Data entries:
________________

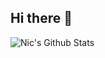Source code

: ## Hi there 👋

![Nic's Github Stats](https://github-readme-stats.vercel.app/api?username=wheelern&count_private=true&show_icons=true&include_all_commits=true)

<!--
**wheelern/wheelern** is a ✨ _special_ ✨ repository because its `README.md` (this file) appears on your GitHub profile.

Here are some ideas to get you started:

- 🔭 I’m currently working on ...
- 🌱 I’m currently learning ...
- 👯 I’m looking to collaborate on ...
- 🤔 I’m looking for help with ...
- 💬 Ask me about ...
- 📫 How to reach me: ...
- 😄 Pronouns: ...
- ⚡ Fun fact: ...
-->
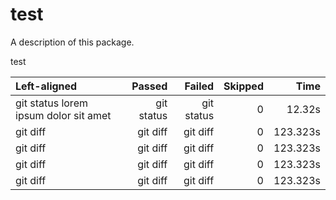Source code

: # test

A description of this package.

test


| Left-aligned |     Passed     |     Failed     |     Skipped     |     Time     |
| :---         |      ---:      |      ---:      |       ---:      |    ---:      |
| git status lorem ipsum dolor sit amet   | git status     | git status     | 0               |  12.32s      |
| git diff     | git diff       | git diff       | 0               |  123.323s    |
| git diff     | git diff       | git diff       | 0               |  123.323s    |
| git diff     | git diff       | git diff       | 0               |  123.323s    |
| git diff     | git diff       | git diff       | 0               |  123.323s    |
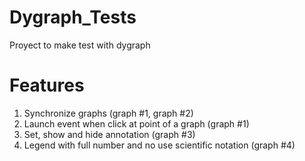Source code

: # Dygraph_Tests
Proyect to make test with dygraph

# Features
1. Synchronize graphs (graph #1, graph #2)
2. Launch event when click at point of a graph (graph #1) 
3. Set, show and hide annotation (graph #3)
4. Legend with full number and no use scientific notation (graph #4)
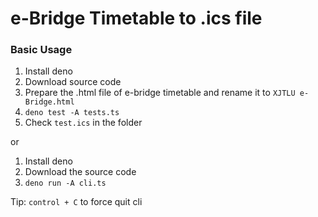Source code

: # e-Bridge Timetable to .ics file

### Basic Usage

1. Install deno
2. Download source code
3. Prepare the .html file of e-bridge timetable and rename it to `XJTLU e-Bridge.html`
4. `deno test -A tests.ts`
5. Check `test.ics` in the folder

or

1. Install deno
2. Download the source code
3. `deno run -A cli.ts`

Tip: `control + C` to force quit cli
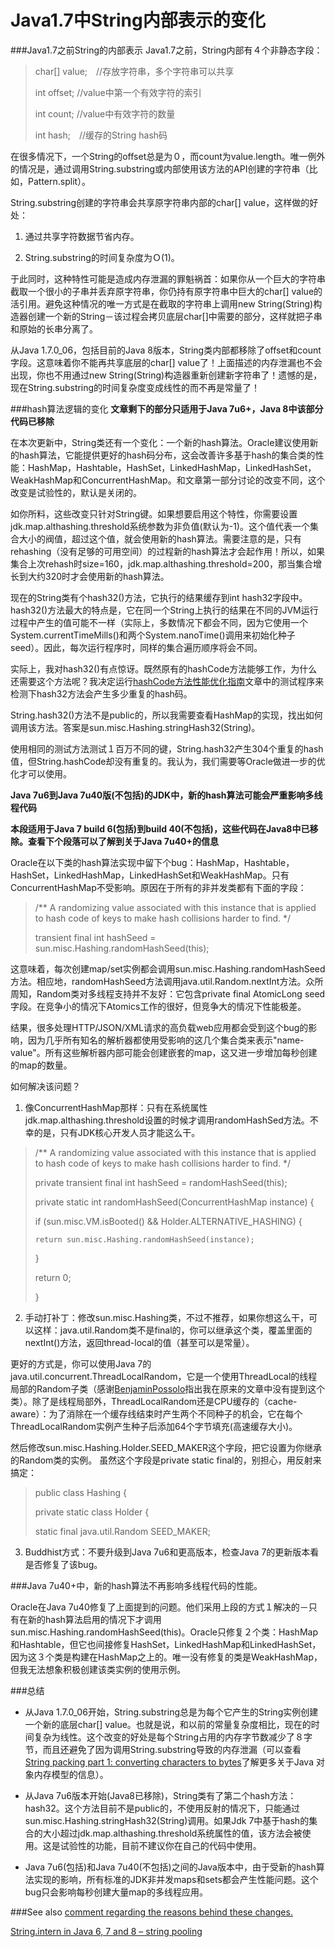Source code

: Java1.7中String内部表示的变化
========================
###Java1.7之前String的内部表示
Java1.7之前，String内部有４个非静态字段：
>char[] value;　//存放字符串，多个字符串可以共享
>
>int offset;	   //value中第一个有效字符的索引
>
>int count;   //value中有效字符的数量
>
>int hash;　//缓存的String hash码

在很多情况下，一个String的offset总是为０，而count为value.length。唯一例外的情况是，通过调用String.substring或内部使用该方法的API创建的字符串（比如，Pattern.split）。

String.substring创建的字符串会共享原字符串内部的char[] value，这样做的好处：

1. 通过共享字符数据节省内存。

2. String.substring的时间复杂度为Ｏ(1)。

于此同时，这种特性可能是造成内存泄漏的罪魁祸首：如果你从一个巨大的字符串截取一个很小的子串并丢弃原字符串，你仍持有原字符串中巨大的char[] value的活引用。避免这种情况的唯一方式是在截取的字符串上调用new String(String)构造器创建一个新的String－该过程会拷贝底层char[]中需要的部分，这样就把子串和原始的长串分离了。

从Java 1.7.0_06，包括目前的Java 8版本，String类内部都移除了offset和count字段。这意味着你不能再共享底层的char[] value了！上面描述的内存泄漏也不会出现，你也不用通过new String(String)构造器重新创建新字符串了！遗憾的是，现在String.substring的时间复杂度变成线性的而不再是常量了！

###hash算法逻辑的变化
**文章剩下的部分只适用于Java 7u6+，Java 8中该部分代码已移除**

在本次更新中，String类还有一个变化：一个新的hash算法。Oracle建议使用新的hash算法，它能提供更好的hash码分布，这会改善许多基于hash的集合类的性能：HashMap，Hashtable，HashSet，LinkedHashMap，LinkedHashSet，WeakHashMap和ConcurrentHashMap。和文章第一部分讨论的改变不同，这个改变是试验性的，默认是关闭的。

如你所料，这些改变只针对String键。如果想要启用这个特性，你需要设置jdk.map.althashing.threshold系统参数为非负值(默认为-1)。这个值代表一个集合大小的阀值，超过这个值，就会使用新的hash算法。需要注意的是，只有rehashing（没有足够的可用空间）的过程新的hash算法才会起作用！所以，如果集合上次rehash时size=160，jdk.map.althashing.threshold=200，那当集合增长到大约320时才会使用新的hash算法。

现在的String类有个hash32()方法，它执行的结果缓存到int hash32字段中。hash32()方法最大的特点是，它在同一个String上执行的结果在不同的JVM运行过程中产生的值可能不一样（实际上，多数情况下都会不同，因为它使用一个System.currentTimeMills()和两个System.nanoTime()调用来初始化种子seed）。因此，每次运行程序时，同样的集合遍历顺序将会不同。

实际上，我对hash32()有点惊讶。既然原有的hashCode方法能够工作，为什么还需要这个方法呢？我决定运行[hashCode方法性能优化指南](http://java-performance.info/hashcode-method-performance-tuning/)文章中的测试程序来检测下hash32方法会产生多少重复的hash码。

String.hash32()方法不是public的，所以我需要查看HashMap的实现，找出如何调用该方法。答案是sun.misc.Hashing.stringHash32(String)。

使用相同的测试方法测试１百万不同的键，String.hash32产生304个重复的hash值，但String.hashCode却没有重复的。我认为，我们需要等Oracle做进一步的优化才可以使用。

**Java 7u6到Java 7u40版(不包括)的JDK中，新的hash算法可能会严重影响多线程代码**

**本段适用于Java 7 build 6(包括)到build 40(不包括)，这些代码在Java8中已移除。查看下个段落可以了解到关于Java 7u40+的信息**

Oracle在以下类的hash算法实现中留下个bug：HashMap，Hashtable，HashSet，LinkedHashMap，LinkedHashSet和WeakHashMap。只有ConcurrentHashMap不受影响。原因在于所有的非并发类都有下面的字段：
>/** A randomizing value associated with this instance that is applied to hash code of keys to make hash collisions harder to find.
 >*/
 >
>transient final int hashSeed = sun.misc.Hashing.randomHashSeed(this);

 这意味着，每次创建map/set实例都会调用sun.misc.Hashing.randomHashSeed方法。相应地，randomHashSeed方法调用java.util.Random.nextInt方法。众所周知，Random类对多线程支持并不友好：它包含private final AtomicLong seed字段。在竞争小的情况下Atomics工作的很好，但竞争大的情况下性能极差。

结果，很多处理HTTP/JSON/XML请求的高负载web应用都会受到这个bug的影响，因为几乎所有知名的解析器都使用受影响的这几个集合类来表示"name-value"。所有这些解析器内部可能会创建嵌套的map，这又进一步增加每秒创建的map的数量。

如何解决该问题？

1. 像ConcurrentHashMap那样：只有在系统属性jdk.map.althashing.threshold设置的时候才调用randomHashSed方法。不幸的是，只有JDK核心开发人员才能这么干。

>/** A randomizing value associated with this instance that is applied to hash code of keys to make hash collisions harder to find.
>*/
>
>private transient final int hashSeed = randomHashSeed(this);
>
>private static int randomHashSeed(ConcurrentHashMap instance) {
>
> if (sun.misc.VM.isBooted() && Holder.ALTERNATIVE_HASHING) {
>
>     return sun.misc.Hashing.randomHashSeed(instance);
>
>}
>
>  return 0;
>
>}

2. 手动打补丁：修改sun.misc.Hashing类，不过不推荐，如果你想这么干，可以这样：java.util.Random类不是final的，你可以继承这个类，覆盖里面的nextInt()方法，返回thread-local的值（甚至可以是常量）。

更好的方式是，你可以使用Java 7的java.util.concurrent.ThreadLocalRandom，它是一个使用ThreadLocal<ThreadLocalRandom>的线程局部的Random子类（感谢[BenjaminPossolo](https://plus.google.com/u/0/109148277999114144772/posts)指出我在原来的文章中没有提到这个类）。除了是线程局部外，ThreadLocalRandom还是CPU缓存的（cache-aware）：为了消除在一个缓存线结束时产生两个不同种子的机会，它在每个ThreadLocalRandom实例产生种子后添加64个字节填充(高速缓存大小)。

然后修改sun.misc.Hashing.Holder.SEED_MAKER这个字段，把它设置为你继承的Random类的实例。 虽然这个字段是private static final的，别担心，用反射来搞定： 
> public class Hashing { 
>
>  private static class Holder { 
>
>    static final java.util.Random SEED_MAKER;

3. Buddhist方式：不要升级到Java 7u6和更高版本，检查Java 7的更新版本看是否修复了该bug。
   
###Java 7u40+中，新的hash算法不再影响多线程代码的性能。

Oracle在Java 7u40修复了上面提到的问题。他们采用上段的方式１解决的－只有在新的hash算法启用的情况下才调用sun.misc.Hashing.randomHashSeed(this)。Oracle只修复２个类：HashMap和Hashtable，但它也间接修复HashSet，LinkedHashMap和LinkedHashSet，因为这３个类是构建在HashMap之上的。唯一没有修复的类是WeakHashMap，但我无法想象积极创建该类实例的使用示例。

###总结
* 从Java 1.7.0_06开始，String.substring总是为每个它产生的String实例创建一个新的底层char[] value。也就是说，和以前的常量复杂度相比，现在的时间复杂为线性。这个改变的好处是每个String占用的内存字节数减少了８字节，而且还避免了因为调用String.substring导致的内存泄漏（可以查看[ String packing part 1: converting characters to bytes](http://java-performance.info/string-packing-converting-characters-to-bytes/)了解更多关于Java 对象内存模型的信息）。

* 从Java 7u6版本开始(Java8已移除)，String类有了第二个hash方法：hash32。这个方法目前不是public的，不使用反射的情况下，只能通过sun.misc.Hashing.stringHash32(String)调用。如果Jdk 7中基于hash的集合的大小超过jdk.map.althashing.threshold系统属性的值，该方法会被使用。这是试验性的功能，目前不建议你在自己的代码中使用。

* Java 7u6(包括)和Java 7u40(不包括)之间的Java版本中，由于受新的hash算法实现的影响，所有标准的JDK非并发maps和sets都会产生性能问题。这个bug只会影响每秒创建大量map的多线程应用。

###See also
[ comment regarding the reasons behind these changes.](http://www.reddit.com/r/programming/comments/1qw73v/til_oracle_changed_the_internal_string/cdhb77f)

[String.intern in Java 6, 7 and 8 – string pooling](http://java-performance.info/string-intern-in-java-6-7-8/)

________________

Problem to solve:
What belongs in the answer is each line of the data that has the word "misc".

Task result:
String.hash32()方法不是public的，所以我需要查看HashMap的实现，找出如何调用该方法。答案是sun.misc.Hashing.stringHash32(String)。
>transient final int hashSeed = sun.misc.Hashing.randomHashSeed(this);
 这意味着，每次创建map/set实例都会调用sun.misc.Hashing.randomHashSeed方法。相应地，randomHashSeed方法调用java.util.Random.nextInt方法。众所周知，Random类对多线程支持并不友好：它包含private final AtomicLong seed字段。在竞争小的情况下Atomics工作的很好，但竞争大的情况下性能极差。
> if (sun.misc.VM.isBooted() && Holder.ALTERNATIVE_HASHING) {
>     return sun.misc.Hashing.randomHashSeed(instance);
2. 手动打补丁：修改sun.misc.Hashing类，不过不推荐，如果你想这么干，可以这样：java.util.Random类不是final的，你可以继承这个类，覆盖里面的nextInt()方法，返回thread-local的值（甚至可以是常量）。
然后修改sun.misc.Hashing.Holder.SEED_MAKER这个字段，把它设置为你继承的Random类的实例。 虽然这个字段是private static final的，别担心，用反射来搞定： 
Oracle在Java 7u40修复了上面提到的问题。他们采用上段的方式１解决的－只有在新的hash算法启用的情况下才调用sun.misc.Hashing.randomHashSeed(this)。Oracle只修复２个类：HashMap和Hashtable，但它也间接修复HashSet，LinkedHashMap和LinkedHashSet，因为这３个类是构建在HashMap之上的。唯一没有修复的类是WeakHashMap，但我无法想象积极创建该类实例的使用示例。
* 从Java 7u6版本开始(Java8已移除)，String类有了第二个hash方法：hash32。这个方法目前不是public的，不使用反射的情况下，只能通过sun.misc.Hashing.stringHash32(String)调用。如果Jdk 7中基于hash的集合的大小超过jdk.map.althashing.threshold系统属性的值，该方法会被使用。这是试验性的功能，目前不建议你在自己的代码中使用。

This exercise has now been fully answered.